Industry experts note that individuals with substantial salaries in the corporate sector are engaging in auto financing, while the average citizen perceives the current interest rates as prohibitive. Banks typically charge 3-5% above the Karachi Interbank Offered Rate (Kibor).
For instance, financing a locally assembled Suzuki Alto VXL AGS 660cc, priced at Rs3.04 million, over five years with a 30% down payment results in monthly installments of approximately Rs56,000-57,000, including Takaful and tracker charges. Previously, with a 22% interest rate, these installments ranged between Rs68,000-70,000.
Similarly, a Toyota Yaris Ativ CVT 1.3, priced at Rs5.62 million, would require monthly installments of Rs112,000-115,000 under the same terms, down from Rs122,000-124,000 in June 2024.
A banker explained that a buyer without other financial obligations would need a monthly salary of at least Rs150,000 to afford the Suzuki 660cc’s installments.
Auto parts maker and exporter Mashood Ali Khan observed that individuals earning over Rs200,000 per month are more inclined towards auto financing, especially for smaller vehicles. Those earning less find car leasing unaffordable due to high living costs.

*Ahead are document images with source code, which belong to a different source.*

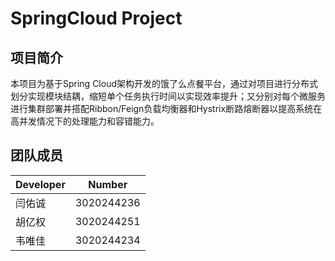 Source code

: # SpringCloud Project
## 项目简介
本项目为基于Spring Cloud架构开发的饿了么点餐平台，通过对项目进行分布式划分实现模块结耦，缩短单个任务执行时间以实现效率提升；又分别对每个微服务进行集群部署并搭配Ribbon/Feign负载均衡器和Hystrix断路熔断器以提高系统在高并发情况下的处理能力和容错能力。
## 团队成员
|Developer|Number|
|--|--|
|闫佑诚|3020244236|
|胡亿权|3020244251|
|韦唯佳|3020244234|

Ali Asghar Jamali, CEO of Indus Motor Company, noted that the share of auto financing in Toyota vehicle sales has only marginally increased from 20% to 24% following the interest rate cut, indicating minimal improvement. He remains hopeful that future rate reductions will bolster auto financing.
Looking ahead, Jamali anticipates a surge in car purchases leading up to the FY26 budget, driven by increased imports of parts, new model launches, and attractive financing packages. He suggests that a single-digit interest rate could significantly boost auto financing and vehicle sales.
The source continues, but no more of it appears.